I too believe, like +ORC, that publicity has taken an
insopportable place in our lifes, and that we are MADE
to consum and nothing more.
I'll therefore begin this page with a very interesting example,
written (nothing less! :-) by +ORC himself (after some exithation):
supermarket enslavement secrets
Here it is, courtesy of fravia+...
__Supermarket enslavement techniques, by +ORC,
March 1997__
Ok, Fravia convinced me to publish separate without
interpolating all this in my tut, coz it would have been too heavy,
even if in my opinion it is part of cracking and he may be
wrong, coz nobody will read my crap if I don't mix it with
software cracking info, coz people do not want to learn to be
free, and to free them we have sadly to "circumvent" them with more or
less the same techniques that our enemies use to enslave them :=)
Let's crack the very
temples of the enemies of the humanity and poetry,
the prisons where we are forced to buy and consume...
let's show all idiots the WHIPS that are used to enslave them...
as always light comes through knowledge
Remeber that NOTHING is casual in this awful society where people are
CULTIVATED to consume and nothing else than that. Around you almost
everything has a "secret" meaning, that you are not supposed
to see, understand or crack (see the codebar example in my C1 lesson,
which is my best contribution so far to this cause :=)

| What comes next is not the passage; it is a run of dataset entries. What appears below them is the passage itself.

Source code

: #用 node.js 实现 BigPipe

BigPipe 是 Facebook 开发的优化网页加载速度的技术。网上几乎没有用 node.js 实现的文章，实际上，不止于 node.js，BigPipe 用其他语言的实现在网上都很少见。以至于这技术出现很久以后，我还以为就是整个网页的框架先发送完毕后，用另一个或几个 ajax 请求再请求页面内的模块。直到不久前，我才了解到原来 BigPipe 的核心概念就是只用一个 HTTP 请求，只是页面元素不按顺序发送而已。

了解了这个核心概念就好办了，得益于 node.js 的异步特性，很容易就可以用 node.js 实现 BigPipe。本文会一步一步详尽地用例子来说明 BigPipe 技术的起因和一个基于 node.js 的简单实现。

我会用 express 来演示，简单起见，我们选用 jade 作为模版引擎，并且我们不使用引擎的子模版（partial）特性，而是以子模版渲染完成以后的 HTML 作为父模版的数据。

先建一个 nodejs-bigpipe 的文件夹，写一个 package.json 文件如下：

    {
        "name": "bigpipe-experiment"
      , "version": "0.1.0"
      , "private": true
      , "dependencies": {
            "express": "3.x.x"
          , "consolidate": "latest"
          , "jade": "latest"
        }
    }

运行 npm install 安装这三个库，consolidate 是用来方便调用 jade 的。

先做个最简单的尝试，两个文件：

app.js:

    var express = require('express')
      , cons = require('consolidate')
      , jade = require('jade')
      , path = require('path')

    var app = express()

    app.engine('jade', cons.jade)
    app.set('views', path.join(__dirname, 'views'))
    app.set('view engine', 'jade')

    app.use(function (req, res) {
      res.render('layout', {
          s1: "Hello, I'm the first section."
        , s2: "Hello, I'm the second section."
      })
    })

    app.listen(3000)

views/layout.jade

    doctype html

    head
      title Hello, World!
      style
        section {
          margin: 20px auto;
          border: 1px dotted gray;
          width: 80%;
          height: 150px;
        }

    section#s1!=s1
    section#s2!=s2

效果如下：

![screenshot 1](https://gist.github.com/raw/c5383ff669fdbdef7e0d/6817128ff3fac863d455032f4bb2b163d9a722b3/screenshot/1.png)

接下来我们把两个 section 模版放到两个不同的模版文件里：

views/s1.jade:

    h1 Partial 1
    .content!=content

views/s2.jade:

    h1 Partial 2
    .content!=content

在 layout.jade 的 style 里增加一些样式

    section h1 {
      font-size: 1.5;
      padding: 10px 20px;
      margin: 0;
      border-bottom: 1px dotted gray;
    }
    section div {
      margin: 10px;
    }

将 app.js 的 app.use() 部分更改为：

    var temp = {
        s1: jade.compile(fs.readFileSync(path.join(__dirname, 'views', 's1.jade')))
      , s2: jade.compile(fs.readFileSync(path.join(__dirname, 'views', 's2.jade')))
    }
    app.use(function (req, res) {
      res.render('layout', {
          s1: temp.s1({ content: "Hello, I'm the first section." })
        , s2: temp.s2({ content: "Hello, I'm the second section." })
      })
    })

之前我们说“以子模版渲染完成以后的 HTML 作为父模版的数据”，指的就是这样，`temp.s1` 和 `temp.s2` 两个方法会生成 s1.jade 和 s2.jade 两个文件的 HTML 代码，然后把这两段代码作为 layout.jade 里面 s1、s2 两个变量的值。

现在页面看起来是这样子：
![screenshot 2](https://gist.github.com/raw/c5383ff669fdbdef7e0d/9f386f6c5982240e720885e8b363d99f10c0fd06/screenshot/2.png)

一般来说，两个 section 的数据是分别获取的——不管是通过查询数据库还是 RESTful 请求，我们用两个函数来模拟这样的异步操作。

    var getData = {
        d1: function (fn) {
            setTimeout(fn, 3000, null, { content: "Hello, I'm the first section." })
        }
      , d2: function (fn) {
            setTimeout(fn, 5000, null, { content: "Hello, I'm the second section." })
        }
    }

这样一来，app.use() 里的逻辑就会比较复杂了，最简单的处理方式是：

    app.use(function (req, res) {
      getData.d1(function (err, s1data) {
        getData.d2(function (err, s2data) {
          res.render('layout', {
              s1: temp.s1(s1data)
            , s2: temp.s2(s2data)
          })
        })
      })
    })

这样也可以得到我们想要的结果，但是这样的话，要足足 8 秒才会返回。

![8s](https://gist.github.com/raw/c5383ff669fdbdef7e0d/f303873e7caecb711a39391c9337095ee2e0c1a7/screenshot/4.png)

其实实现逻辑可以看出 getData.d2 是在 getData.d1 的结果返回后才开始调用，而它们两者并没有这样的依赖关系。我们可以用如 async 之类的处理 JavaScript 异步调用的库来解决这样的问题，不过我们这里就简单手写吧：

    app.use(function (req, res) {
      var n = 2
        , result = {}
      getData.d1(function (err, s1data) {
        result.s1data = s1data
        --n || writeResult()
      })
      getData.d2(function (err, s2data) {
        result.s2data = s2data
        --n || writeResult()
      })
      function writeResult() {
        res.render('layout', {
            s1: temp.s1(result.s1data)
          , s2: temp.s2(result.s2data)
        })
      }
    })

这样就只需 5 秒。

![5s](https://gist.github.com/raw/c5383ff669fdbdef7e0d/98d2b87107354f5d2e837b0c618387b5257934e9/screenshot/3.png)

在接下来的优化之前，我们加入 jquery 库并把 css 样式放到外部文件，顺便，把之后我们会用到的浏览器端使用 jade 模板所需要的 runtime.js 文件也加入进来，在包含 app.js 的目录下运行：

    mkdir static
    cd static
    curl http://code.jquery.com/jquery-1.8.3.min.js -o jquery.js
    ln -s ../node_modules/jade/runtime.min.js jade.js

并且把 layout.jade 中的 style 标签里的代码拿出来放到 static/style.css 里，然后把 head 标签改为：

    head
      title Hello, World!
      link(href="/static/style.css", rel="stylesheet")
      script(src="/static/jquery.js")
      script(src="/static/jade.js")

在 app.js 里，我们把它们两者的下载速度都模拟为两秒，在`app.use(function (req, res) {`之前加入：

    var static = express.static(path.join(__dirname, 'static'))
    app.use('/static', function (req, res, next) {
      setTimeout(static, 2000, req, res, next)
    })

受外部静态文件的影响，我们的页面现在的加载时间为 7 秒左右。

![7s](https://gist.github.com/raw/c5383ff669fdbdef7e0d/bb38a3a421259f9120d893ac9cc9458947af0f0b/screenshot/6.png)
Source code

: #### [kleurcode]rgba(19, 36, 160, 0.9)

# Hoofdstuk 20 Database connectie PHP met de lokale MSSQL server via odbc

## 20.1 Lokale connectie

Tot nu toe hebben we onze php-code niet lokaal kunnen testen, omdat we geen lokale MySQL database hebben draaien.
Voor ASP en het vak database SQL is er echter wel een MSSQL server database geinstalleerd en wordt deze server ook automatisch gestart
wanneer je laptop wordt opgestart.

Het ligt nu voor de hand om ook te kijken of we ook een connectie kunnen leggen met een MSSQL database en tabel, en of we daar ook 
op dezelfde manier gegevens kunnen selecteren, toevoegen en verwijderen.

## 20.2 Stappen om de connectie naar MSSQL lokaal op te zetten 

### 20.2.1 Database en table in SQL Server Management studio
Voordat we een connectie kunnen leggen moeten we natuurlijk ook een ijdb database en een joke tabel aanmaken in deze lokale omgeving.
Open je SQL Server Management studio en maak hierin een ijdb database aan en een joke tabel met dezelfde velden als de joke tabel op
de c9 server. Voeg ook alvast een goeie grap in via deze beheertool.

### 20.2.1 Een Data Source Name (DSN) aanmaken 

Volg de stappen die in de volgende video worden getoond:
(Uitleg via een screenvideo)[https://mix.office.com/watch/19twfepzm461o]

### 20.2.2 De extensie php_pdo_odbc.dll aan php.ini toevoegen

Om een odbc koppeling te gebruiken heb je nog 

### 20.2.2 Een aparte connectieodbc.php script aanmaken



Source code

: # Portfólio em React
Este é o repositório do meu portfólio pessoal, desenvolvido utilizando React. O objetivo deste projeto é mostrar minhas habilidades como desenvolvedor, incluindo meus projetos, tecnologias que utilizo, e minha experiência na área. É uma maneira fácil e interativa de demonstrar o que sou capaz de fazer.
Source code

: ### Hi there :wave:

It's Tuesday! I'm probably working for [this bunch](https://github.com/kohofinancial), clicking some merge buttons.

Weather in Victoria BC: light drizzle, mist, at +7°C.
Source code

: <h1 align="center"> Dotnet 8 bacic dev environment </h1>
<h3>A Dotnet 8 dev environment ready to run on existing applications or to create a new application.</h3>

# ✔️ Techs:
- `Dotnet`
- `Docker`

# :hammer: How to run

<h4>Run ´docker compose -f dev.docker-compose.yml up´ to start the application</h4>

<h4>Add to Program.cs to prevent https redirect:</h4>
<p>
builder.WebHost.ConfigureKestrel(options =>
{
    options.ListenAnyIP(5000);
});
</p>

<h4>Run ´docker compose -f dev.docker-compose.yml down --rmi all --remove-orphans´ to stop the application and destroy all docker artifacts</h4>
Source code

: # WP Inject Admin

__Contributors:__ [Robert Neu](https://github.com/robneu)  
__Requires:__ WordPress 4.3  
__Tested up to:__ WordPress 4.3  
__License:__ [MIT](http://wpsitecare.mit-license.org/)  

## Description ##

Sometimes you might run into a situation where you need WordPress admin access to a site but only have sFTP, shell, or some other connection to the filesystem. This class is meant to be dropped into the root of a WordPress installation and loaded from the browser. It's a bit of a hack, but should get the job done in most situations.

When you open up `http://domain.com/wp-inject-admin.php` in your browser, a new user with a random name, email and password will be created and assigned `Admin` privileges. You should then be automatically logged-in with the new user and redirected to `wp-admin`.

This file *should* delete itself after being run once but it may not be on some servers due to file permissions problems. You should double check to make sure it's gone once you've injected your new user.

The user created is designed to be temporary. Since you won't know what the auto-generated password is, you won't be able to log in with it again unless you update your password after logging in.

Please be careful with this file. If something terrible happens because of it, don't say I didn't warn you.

Knowledge is real power... it's not just a phrase! And Internet gives
us (at least until now) the possibility to spread knowledge. They spread
shit ads, useless information and publicity, we spread "real" knowledge... we'll win
Let's begin with
some simple basic counter-intelligence work... You'll never watch again your
mall or supermarkt with the same eyes after having read this
The entrance is on the right, yet you walk leftwards, duh
In all modern supermarket the slave MUST follow a counterclockwise
direction: 95% of the population of the world has a slight imperfected
equilibrium, they tend to the left... if you leave somebody alone lost
in the desert (don't do it :=) he'll begin tu turn round counterclockwise.
That's the reason most modern supermarket have a "counterclockwise"
layout... which btw has other consequences and hidden commercial meanings, as you will
see in the following
Why do they start with fresh fruit?
Reason Number 1:
People coming inside a supermarket tend to conserve the velocity and the
inertia of the streets... they would "jump" the first 10 meters of
merchandises if you did not stop them with the explosion of colours and
smells that only fresh fruit can offer. Notice, moreover, that merchandises in
the first ten meters are almost wortless just in case: potatoes, onions... the
expensive fruits-sorts are more distant, so that people will be able to pick them once
having 'calmed down'.
Reason number 2:
The supermarket are subjected to the strong concurrence of the "discount"
malls ("poor people" supermarkts, the ones with ugly boxes and cheaper
prices), which (mostly) do not have fresh fruit, but only conserves...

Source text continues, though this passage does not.